Gail Kelly, Australia’s best paid CEO of a major bank, is stepping down as head of Westpac.
This comes a day after Westpac’s annual report revealed she was the highest paid head of a bank in Australia with a $12.8 million annual salary package.
The 58-year-old South African-born Australian businesswoman in 2008 became the first female CEO of a major Australian bank.
A mother of four children including triplets, Kelly is known for her relentless work ethic (she sleeps around four hours a night).
During her tenure the value of the company has more than doubled, with market capitalisation increasing from just under $50 billion to around $104 billion. Kelly, who has been rated by Forbes as among the 100 most powerful women in the world, will retire from the bank on February 1.

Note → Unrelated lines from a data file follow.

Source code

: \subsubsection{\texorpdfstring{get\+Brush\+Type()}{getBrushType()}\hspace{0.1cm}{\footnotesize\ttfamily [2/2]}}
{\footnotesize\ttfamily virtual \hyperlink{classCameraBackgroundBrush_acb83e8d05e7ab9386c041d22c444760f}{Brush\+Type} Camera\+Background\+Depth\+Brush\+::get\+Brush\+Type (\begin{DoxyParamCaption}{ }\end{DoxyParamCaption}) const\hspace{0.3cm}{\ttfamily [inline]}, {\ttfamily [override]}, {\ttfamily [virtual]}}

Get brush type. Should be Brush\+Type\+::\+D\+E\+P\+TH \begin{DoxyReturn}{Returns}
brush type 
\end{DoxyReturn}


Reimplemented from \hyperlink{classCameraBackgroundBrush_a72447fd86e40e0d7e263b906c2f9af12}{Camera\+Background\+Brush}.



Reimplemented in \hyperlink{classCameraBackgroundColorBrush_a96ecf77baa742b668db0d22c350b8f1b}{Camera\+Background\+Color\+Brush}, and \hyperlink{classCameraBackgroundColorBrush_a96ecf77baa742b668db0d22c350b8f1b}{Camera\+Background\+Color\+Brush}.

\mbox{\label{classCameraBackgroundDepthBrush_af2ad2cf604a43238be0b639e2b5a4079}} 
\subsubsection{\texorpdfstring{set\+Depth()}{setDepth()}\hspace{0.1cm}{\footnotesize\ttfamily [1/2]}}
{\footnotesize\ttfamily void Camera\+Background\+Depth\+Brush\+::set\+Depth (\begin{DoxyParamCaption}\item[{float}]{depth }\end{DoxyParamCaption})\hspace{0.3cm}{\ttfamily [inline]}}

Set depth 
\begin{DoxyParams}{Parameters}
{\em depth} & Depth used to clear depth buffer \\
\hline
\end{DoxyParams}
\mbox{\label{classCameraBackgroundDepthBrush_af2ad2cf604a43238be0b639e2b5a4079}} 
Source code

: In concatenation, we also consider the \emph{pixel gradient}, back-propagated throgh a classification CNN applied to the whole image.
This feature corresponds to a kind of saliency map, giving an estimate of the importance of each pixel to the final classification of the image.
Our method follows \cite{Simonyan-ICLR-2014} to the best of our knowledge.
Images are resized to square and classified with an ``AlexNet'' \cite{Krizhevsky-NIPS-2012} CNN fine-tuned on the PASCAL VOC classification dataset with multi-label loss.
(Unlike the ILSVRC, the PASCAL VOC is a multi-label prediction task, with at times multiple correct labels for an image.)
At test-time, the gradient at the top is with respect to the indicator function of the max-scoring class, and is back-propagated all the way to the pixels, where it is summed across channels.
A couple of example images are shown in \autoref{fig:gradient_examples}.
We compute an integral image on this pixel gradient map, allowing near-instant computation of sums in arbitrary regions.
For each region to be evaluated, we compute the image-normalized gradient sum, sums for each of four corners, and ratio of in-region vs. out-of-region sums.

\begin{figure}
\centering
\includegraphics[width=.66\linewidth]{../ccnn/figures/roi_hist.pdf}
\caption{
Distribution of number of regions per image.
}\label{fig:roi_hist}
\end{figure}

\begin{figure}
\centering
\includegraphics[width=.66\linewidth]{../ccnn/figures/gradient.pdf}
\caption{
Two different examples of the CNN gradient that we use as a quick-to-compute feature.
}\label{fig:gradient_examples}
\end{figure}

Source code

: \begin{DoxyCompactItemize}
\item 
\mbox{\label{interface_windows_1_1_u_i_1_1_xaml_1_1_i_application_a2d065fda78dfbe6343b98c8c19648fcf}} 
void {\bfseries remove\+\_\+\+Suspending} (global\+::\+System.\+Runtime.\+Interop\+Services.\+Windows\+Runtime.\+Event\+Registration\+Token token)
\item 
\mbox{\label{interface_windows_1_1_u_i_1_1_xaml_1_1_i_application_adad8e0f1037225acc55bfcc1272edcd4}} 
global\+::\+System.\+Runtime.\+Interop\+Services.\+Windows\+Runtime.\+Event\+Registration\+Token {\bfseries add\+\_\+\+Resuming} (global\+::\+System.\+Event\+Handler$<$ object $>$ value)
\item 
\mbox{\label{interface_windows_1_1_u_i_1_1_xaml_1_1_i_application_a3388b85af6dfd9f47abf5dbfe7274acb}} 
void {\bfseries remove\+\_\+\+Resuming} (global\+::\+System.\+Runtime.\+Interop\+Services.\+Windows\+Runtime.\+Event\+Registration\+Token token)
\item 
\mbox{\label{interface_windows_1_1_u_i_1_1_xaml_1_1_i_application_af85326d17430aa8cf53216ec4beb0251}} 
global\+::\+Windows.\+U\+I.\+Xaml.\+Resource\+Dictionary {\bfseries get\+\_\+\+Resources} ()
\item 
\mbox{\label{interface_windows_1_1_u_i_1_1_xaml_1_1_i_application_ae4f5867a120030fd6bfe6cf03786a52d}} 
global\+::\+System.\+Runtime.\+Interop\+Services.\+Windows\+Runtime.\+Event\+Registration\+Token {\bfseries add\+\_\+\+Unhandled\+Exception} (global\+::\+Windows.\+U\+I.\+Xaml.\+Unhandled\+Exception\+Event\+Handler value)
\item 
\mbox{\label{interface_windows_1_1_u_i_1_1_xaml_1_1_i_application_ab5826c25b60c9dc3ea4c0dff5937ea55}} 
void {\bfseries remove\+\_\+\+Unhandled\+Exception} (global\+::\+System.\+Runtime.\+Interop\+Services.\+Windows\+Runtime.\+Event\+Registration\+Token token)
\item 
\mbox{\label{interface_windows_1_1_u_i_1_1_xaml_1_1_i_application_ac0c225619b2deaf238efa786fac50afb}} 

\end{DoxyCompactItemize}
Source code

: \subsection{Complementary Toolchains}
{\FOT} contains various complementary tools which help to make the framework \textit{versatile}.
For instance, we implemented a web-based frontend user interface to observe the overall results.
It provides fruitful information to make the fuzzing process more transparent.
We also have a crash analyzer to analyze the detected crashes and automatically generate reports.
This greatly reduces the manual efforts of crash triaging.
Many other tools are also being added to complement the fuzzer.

She will be replaced by Brian Hartzer, currently Chief Executive of Westpac’s Australian Financial Services. He was previously a senior executive at RBS and ANZ, where he was CEO for Australia.
Kelly says it had been a great honour to be the CEO of Wetpac.
“It has been an amazing seven years, during which time Westpac has fundamentally transformed and grown,” she says.
“I am very proud of how we tackled the stresses and challenges of the Global Financial Crisis, supporting our customers while at the same time materially strengthening our balance sheet. As our recent results show, the Westpac Group is very well positioned with strong momentum and a high quality team.”
Kelly was at the forefront of the Australian banking industry’s explanation for the higher cost of borrowing in the wake of the GFC, appearing regularly on television shows such as ABC’s Q&A.
Westpac this month announced a full year record cash profit of $7.628 billion, up 8% and better than expectations by three percentage points.
In a statement to the ASX, Westpac chairman Lindsay Maxsted said: “Gail is one of Australia’s most successful CEOs. She was appointed as the Global Financial Crisis was unfolding and her leadership and dedication has seen Westpac emerge a stronger and better company. During her tenure the value of the company has more than doubled, with market capitalisation increasing from just under $50 billion to around $104 billion.”
Maxsted said Hartzer had been appointed after looking at local and international candidates, and was “a world class executive who brings to the role a deep knowledge of banking and financial services, both in Australia and globally.”
“Brian’s passion for customers and people is evident in everything he does, with AFS making significant headway in customer satisfaction and employee engagement under his stewardship,” Maxsted said. “He has ensured that AFS has a clear strategy and strong management team. He is an inclusive leader who has demonstrated an innate ability to unite people behind a common purpose.”